Un important choix de textes écrits entre 1983 et 2016, sorte de bibliothèque portative qui permet d'appréhender toute la singularité de l'œuvre de Sivan. Les préfaces en ouverture nous offrent quelques pistes de lecture pour mieux aborder cette poésie hors du commun, notamment en pointant les liens affirmés entre cet univers poétique et ceux d'ainés tels que Denis Roche,
Raymond Roussel, Charles Olson, Maurice Roche ou
Marcel Duchamp…
« J'écris dans la lignée du “corps sans organes”, du corps glossolalique d'
Antonin Artaud et surtout de Raymond Roussel. Je réfléchis non pas à un corps clos aux contours bien définis et aux fonctions hiérarchisées (âme, raison, organes), tel que nous l'a transmis la tradition humaniste, mais à la multiplicité de corps poreux, ouverts, instables ; de corps motléculaires d'autant plus énergétiques que l'on facilite leur permanente interaction. Grappes ou blocs de cellules vocales, aux colorations variables, qui se prononcent selon un dispositif qui tente d'instrumentaliser le hasard plutôt que de l'éliminer. »
« Je vis mon écriture comme une façon de voir et, inversement, l'action de voir comme mon mode d'écriture le plus intime, le plus vrai.
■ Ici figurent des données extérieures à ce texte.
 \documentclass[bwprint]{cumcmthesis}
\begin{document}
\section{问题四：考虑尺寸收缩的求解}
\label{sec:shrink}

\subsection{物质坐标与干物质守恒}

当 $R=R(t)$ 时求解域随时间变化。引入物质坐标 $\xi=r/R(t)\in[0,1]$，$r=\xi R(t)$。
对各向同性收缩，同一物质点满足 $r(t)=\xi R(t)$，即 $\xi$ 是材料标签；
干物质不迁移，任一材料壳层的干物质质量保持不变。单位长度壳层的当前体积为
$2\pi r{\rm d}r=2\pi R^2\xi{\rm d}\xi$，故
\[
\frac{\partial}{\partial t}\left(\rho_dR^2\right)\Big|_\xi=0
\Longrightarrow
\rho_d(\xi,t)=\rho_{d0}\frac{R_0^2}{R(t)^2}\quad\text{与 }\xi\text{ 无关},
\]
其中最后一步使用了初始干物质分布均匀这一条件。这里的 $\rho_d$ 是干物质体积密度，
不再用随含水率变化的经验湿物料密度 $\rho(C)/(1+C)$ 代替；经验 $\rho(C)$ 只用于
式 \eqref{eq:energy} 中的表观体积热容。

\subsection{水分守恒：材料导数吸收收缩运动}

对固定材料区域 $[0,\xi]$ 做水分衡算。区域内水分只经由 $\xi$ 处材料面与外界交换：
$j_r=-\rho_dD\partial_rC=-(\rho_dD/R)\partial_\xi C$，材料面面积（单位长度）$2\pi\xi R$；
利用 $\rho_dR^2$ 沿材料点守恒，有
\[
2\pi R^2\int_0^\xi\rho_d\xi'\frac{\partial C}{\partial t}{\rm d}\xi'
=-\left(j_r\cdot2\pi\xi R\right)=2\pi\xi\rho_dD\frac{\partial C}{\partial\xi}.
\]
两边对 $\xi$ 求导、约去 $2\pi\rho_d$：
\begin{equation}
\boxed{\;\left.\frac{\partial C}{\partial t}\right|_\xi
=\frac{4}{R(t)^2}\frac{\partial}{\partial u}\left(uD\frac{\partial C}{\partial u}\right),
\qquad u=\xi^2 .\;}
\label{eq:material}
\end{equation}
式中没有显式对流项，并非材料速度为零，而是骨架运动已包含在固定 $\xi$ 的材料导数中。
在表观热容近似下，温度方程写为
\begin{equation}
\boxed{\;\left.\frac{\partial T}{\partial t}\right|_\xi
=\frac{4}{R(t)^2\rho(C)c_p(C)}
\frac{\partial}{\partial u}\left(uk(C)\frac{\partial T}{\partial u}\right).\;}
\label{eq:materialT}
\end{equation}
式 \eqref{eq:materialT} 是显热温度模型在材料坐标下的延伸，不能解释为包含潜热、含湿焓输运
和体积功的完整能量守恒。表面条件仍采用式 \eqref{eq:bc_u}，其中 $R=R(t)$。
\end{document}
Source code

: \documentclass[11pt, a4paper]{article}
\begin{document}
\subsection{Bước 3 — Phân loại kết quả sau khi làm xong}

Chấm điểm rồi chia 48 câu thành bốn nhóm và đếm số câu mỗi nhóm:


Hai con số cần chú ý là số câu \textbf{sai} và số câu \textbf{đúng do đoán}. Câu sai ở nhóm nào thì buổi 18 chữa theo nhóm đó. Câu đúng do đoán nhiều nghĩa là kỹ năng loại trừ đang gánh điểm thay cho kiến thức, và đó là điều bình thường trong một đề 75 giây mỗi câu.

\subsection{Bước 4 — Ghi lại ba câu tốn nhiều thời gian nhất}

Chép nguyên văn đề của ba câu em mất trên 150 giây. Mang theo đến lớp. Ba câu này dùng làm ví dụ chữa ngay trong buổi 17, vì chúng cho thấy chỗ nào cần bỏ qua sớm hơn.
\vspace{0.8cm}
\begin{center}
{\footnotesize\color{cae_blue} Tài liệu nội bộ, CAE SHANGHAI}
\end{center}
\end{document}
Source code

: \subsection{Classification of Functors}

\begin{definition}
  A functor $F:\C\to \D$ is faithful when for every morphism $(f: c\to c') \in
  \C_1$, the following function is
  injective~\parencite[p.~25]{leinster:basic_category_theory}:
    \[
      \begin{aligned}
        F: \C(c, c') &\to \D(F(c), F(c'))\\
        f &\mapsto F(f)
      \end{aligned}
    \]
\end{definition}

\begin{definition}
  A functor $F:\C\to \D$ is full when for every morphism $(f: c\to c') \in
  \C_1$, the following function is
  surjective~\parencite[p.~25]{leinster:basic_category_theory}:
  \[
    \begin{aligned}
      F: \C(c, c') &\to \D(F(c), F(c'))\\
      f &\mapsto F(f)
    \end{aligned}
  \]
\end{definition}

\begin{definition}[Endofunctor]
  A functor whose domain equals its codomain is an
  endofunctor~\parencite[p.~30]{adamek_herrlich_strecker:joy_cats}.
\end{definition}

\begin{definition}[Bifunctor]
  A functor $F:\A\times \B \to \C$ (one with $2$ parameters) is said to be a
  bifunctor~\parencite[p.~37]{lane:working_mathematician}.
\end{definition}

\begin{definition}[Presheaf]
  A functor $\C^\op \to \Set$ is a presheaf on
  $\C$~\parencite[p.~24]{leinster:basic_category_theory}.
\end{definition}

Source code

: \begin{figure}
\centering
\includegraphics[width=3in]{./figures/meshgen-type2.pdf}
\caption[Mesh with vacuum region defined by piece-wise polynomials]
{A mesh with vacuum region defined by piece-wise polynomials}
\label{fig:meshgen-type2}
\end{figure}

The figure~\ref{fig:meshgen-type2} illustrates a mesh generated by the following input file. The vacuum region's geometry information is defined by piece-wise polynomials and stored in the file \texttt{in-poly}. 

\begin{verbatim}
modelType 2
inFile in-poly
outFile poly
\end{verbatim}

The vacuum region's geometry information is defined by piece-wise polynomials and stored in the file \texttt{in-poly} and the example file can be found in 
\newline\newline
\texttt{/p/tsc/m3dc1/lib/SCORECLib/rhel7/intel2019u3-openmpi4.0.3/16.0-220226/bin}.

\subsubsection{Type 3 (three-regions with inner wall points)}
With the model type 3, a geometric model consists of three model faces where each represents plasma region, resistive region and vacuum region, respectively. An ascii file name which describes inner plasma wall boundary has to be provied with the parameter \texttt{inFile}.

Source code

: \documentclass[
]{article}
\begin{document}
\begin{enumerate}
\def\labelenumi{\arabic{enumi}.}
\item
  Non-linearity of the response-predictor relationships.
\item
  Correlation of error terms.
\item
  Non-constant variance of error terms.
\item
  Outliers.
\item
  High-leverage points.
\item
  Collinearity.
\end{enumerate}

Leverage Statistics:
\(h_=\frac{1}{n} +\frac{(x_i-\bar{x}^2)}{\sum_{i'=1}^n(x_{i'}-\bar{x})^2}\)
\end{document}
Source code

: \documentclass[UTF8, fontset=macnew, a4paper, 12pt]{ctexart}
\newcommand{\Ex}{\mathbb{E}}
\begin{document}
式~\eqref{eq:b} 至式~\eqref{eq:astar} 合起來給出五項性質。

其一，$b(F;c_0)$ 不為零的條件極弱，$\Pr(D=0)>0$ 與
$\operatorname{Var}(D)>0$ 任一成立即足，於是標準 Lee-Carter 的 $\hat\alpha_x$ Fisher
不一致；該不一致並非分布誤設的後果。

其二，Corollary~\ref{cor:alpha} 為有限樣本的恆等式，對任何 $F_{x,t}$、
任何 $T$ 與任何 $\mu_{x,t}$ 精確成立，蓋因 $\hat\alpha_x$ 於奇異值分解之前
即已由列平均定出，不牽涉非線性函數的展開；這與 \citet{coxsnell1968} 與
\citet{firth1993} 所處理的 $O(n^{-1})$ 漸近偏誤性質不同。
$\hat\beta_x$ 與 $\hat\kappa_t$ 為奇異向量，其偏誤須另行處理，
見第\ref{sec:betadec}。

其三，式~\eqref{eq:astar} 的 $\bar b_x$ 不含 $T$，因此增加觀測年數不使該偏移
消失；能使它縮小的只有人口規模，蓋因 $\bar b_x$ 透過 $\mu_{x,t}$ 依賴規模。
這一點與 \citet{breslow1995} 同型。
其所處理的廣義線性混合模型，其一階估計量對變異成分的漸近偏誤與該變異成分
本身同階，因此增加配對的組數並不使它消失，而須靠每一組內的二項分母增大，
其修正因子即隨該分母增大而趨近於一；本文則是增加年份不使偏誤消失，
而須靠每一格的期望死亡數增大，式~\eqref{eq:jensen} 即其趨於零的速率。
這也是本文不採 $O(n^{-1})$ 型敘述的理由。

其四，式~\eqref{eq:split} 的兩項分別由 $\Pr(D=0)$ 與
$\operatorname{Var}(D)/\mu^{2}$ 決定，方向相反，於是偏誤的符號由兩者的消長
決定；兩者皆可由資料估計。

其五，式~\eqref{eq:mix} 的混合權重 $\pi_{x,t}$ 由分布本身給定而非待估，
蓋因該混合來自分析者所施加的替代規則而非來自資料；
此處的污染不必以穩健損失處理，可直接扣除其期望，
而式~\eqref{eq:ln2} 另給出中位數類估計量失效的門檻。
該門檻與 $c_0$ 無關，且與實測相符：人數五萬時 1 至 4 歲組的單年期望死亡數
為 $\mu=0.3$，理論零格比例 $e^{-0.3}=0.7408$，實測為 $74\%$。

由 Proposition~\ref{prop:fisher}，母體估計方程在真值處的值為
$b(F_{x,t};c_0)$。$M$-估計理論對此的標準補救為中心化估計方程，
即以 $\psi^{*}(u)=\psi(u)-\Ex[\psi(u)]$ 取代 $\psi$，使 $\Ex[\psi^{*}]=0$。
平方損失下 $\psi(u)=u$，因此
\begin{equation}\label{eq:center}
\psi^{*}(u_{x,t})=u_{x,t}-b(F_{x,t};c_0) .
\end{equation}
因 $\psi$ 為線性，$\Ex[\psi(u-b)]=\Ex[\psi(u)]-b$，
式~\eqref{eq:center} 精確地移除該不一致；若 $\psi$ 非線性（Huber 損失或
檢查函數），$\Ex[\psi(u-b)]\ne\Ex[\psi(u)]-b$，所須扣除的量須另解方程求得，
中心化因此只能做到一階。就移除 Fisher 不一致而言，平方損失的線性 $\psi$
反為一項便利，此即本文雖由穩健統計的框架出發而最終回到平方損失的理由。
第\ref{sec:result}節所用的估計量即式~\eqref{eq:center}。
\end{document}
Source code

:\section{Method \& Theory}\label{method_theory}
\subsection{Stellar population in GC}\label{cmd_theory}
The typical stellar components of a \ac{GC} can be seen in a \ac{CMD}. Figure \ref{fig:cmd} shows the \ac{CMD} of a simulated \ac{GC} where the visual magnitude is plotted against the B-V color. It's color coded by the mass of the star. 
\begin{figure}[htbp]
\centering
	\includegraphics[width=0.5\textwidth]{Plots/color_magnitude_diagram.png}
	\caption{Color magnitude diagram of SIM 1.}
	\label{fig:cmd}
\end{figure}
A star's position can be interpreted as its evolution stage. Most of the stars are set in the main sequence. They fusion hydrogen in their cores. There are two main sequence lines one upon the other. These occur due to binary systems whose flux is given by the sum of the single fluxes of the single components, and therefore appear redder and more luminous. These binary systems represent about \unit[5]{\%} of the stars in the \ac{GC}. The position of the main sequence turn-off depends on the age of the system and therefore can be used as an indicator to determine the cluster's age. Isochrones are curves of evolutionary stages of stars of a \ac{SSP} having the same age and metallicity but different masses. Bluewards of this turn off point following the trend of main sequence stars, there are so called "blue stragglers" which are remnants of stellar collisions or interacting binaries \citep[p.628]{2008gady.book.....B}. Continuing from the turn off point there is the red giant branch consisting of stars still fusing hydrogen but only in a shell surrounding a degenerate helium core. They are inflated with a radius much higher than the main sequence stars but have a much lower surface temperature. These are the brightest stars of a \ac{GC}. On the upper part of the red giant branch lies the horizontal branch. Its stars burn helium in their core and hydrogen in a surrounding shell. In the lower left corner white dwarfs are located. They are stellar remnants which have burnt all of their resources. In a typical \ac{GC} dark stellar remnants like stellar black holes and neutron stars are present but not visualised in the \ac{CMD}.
On ne voit pas seulement avec les yeux mais avec tous les sens et aussi, dans tous les sens. Le corps est donc un dispositif sensitif complexe en perpétuelle mutation. Voir/écrire est un acte indissociable, dans la mesure où l'écriture est toujours un processus de réécriture, un processus d'ajustage des continuels écarts des/du sens. »
Le chantier
poétique de Jacques Sivan (1955-2016) est certainement l'un des plus passionnant qu'il nous est donné d'explorer. Inventeur d'une écriture motléculaire (une écriture désaffublée des conventions et des codes contre lesquels l'auteur nous invite à résister), Jacques Sivan réinvente une langue qui reflète la complexité plurielle du monde tout en témoignant de son rapport au monde, de son expérience de vivre. Ici la poésie est pensée en action.
Avec
Vannina Maestri et
Jean-Michel Espitallier, il a créé et dirigé la revue
Java. Il a publié dans les principales revues de poésie contemporaine (
TXT, la
Revue de Littérature Générale,
Quaderno,
Il Particolare,
EC/ARTS,
Doc(k)s,
Action poétique, la
Res Poetica, etc.) et multiplié les lectures publiques et interventions performatives ainsi que les collaborations avec des artistes (comme avec la cinéaste Marie Poitevin et le musicien
Cédric Pigot). Il est notamment l'auteur de
Machine Manifeste (Léo Scheer, 2003),
Le Bazar de l'Hôtel de ville (
Al Dante, 2006),
Raymond Roussel : L'allée aux Lucioles / Les corps subtils aux gloires légitimantes (Les presses du réel, 2008).